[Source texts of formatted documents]
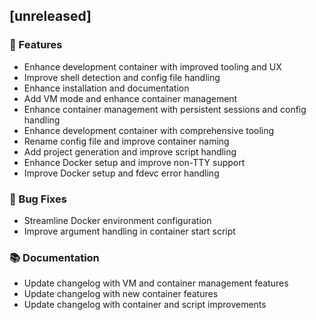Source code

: ## [unreleased]

### 🚀 Features

- Enhance development container with improved tooling and UX
- Improve shell detection and config file handling
- Enhance installation and documentation
- Add VM mode and enhance container management
- Enhance container management with persistent sessions and config handling
- Enhance development container with comprehensive tooling
- Rename config file and improve container naming
- Add project generation and improve script handling
- Enhance Docker setup and improve non-TTY support
- Improve Docker setup and fdevc error handling

### 🐛 Bug Fixes

- Streamline Docker environment configuration
- Improve argument handling in container start script

### 📚 Documentation

- Update changelog with VM and container management features
- Update changelog with new container features
- Update changelog with container and script improvements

→ **WORK TO COMPLETE**
Transcribe the records above exactly, beginning at the line that contains "### 🚀 Features" and ending with the line that contains "- Add VM mode", both included, and nothing else.

→ **WORKED SOLUTION**
### 🚀 Features

- Enhance development container with improved tooling and UX
- Improve shell detection and config file handling
- Enhance installation and documentation
- Add VM mode and enhance container management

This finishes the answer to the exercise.